YOUR TASK: Whenever a line in the records below contains "wasn", pick it out.

*** PROVIDED DATA Section Begins ***

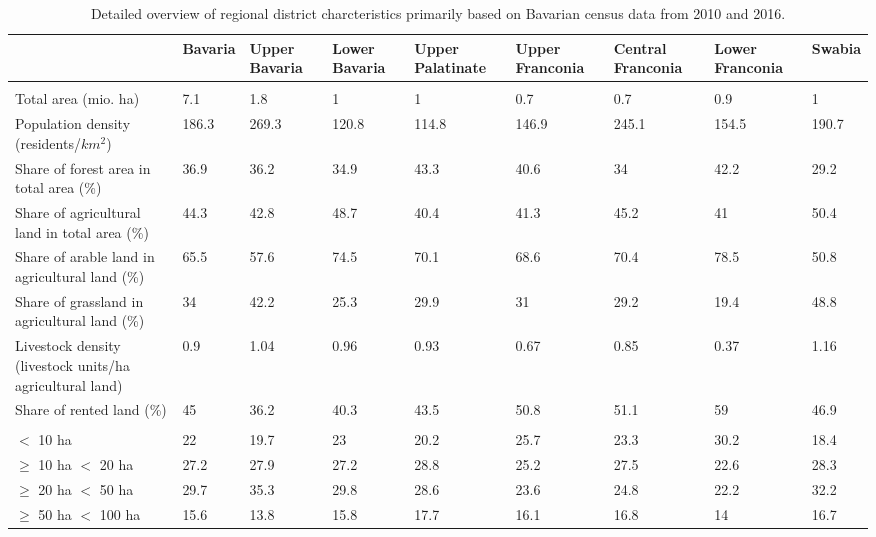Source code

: \begin{table}

\caption{\label{tab:description_districts}Detailed overview of regional district charcteristics 
              primarily based on Bavarian census data from 2010 and 2016.}
\centering
\fontsize{10}{12}\selectfont
\begin{tabu} to 
\toprule
  & Bavaria & Upper
Bavaria & Lower
Bavaria & Upper
Palatinate & Upper
Franconia & Central
Franconia & Lower
Franconia & Swabia\\
\midrule
\addlinespace[0.3em]
\\
Total area (mio. ha) & 7.1 & 1.8 & 1 & 1 & 0.7 & 0.7 & 0.9 & 1\\
Population density (residents/$km^2$) & 186.3 & 269.3 & 120.8 & 114.8 & 146.9 & 245.1 & 154.5 & 190.7\\
Share of forest area in total area (\%) & 36.9 & 36.2 & 34.9 & 43.3 & 40.6 & 34 & 42.2 & 29.2\\
Share of agricultural land in total area (\%) & 44.3 & 42.8 & 48.7 & 40.4 & 41.3 & 45.2 & 41 & 50.4\\
Share of arable land in agricultural land (\%) & 65.5 & 57.6 & 74.5 & 70.1 & 68.6 & 70.4 & 78.5 & 50.8\\
Share of grassland in agricultural land (\%) & 34 & 42.2 & 25.3 & 29.9 & 31 & 29.2 & 19.4 & 48.8\\
Livestock density (livestock units/ha agricultural land) & 0.9 & 1.04 & 0.96 & 0.93 & 0.67 & 0.85 & 0.37 & 1.16\\
Share of rented land (\%) & 45 & 36.2 & 40.3 & 43.5 & 50.8 & 51.1 & 59 & 46.9\\
\addlinespace[0.3em]
\\
\hspace{1em}$<$ 10 ha & 22 & 19.7 & 23 & 20.2 & 25.7 & 23.3 & 30.2 & 18.4\\
\hspace{1em}$\geq$ 10 ha $<$ 20 ha & 27.2 & 27.9 & 27.2 & 28.8 & 25.2 & 27.5 & 22.6 & 28.3\\
\hspace{1em}$\geq$ 20 ha $<$ 50 ha & 29.7 & 35.3 & 29.8 & 28.6 & 23.6 & 24.8 & 22.2 & 32.2\\
\hspace{1em}$\geq$ 50 ha $<$ 100 ha & 15.6 & 13.8 & 15.8 & 17.7 & 16.1 & 16.8 & 14 & 16.7\\

\end{tabu}
\end{table}
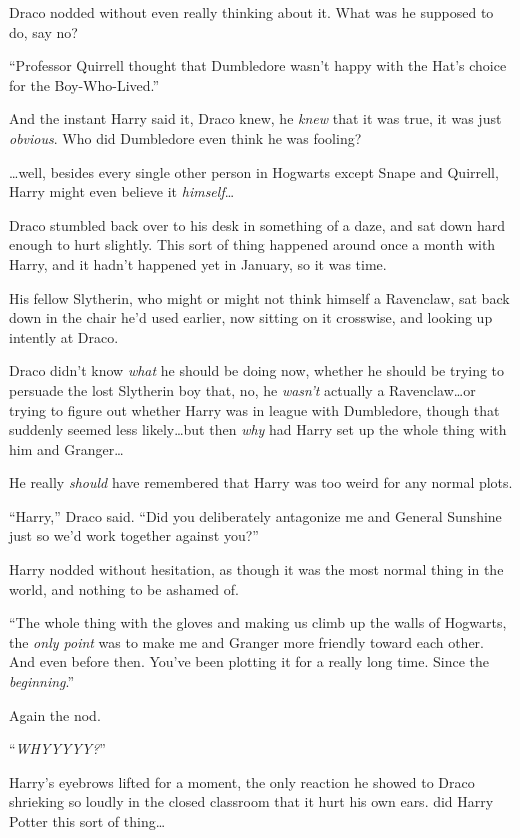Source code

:Draco nodded without even really thinking about it. What was he supposed to do, say no?

“Professor Quirrell thought that Dumbledore wasn’t happy with the Hat’s choice for the Boy-Who-Lived.”

And the instant Harry said it, Draco knew, he \emph{knew} that it was true, it was just \emph{obvious}. Who did Dumbledore even think he was fooling?

…well, besides every single other person in Hogwarts except Snape and Quirrell, Harry might even believe it \emph{himself}…

Draco stumbled back over to his desk in something of a daze, and sat down hard enough to hurt slightly. This sort of thing happened around once a month with Harry, and it hadn’t happened yet in January, so it was time.

His fellow Slytherin, who might or might not think himself a Ravenclaw, sat back down in the chair he’d used earlier, now sitting on it crosswise, and looking up intently at Draco.

Draco didn’t know \emph{what} he should be doing now, whether he should be trying to persuade the lost Slytherin boy that, no, he \emph{wasn’t} actually a Ravenclaw…or trying to figure out whether Harry was in league with Dumbledore, though that suddenly seemed less likely…but then \emph{why} had Harry set up the whole thing with him and Granger…

He really \emph{should} have remembered that Harry was too weird for any normal plots.

“Harry,” Draco said. “Did you deliberately antagonize me and General Sunshine just so we’d work together against you?”

Harry nodded without hesitation, as though it was the most normal thing in the world, and nothing to be ashamed of.

“The whole thing with the gloves and making us climb up the walls of Hogwarts, the \emph{only point} was to make me and Granger more friendly toward each other. And even before then. You’ve been plotting it for a really long time. Since the \emph{beginning}.”

Again the nod.

“\emph{WHYYYYY?}”

Harry’s eyebrows lifted for a moment, the only reaction he showed to Draco shrieking so loudly in the closed classroom that it hurt his own ears.  did Harry Potter  this sort of thing…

*** PROVIDED DATA Section Ends ***

WRITTEN RESPONSE:
“Professor Quirrell thought that Dumbledore wasn’t happy with the Hat’s choice for the Boy-Who-Lived.”
Draco didn’t know \emph{what} he should be doing now, whether he should be trying to persuade the lost Slytherin boy that, no, he \emph{wasn’t} actually a Ravenclaw…or trying to figure out whether Harry was in league with Dumbledore, though that suddenly seemed less likely…but then \emph{why} had Harry set up the whole thing with him and Granger…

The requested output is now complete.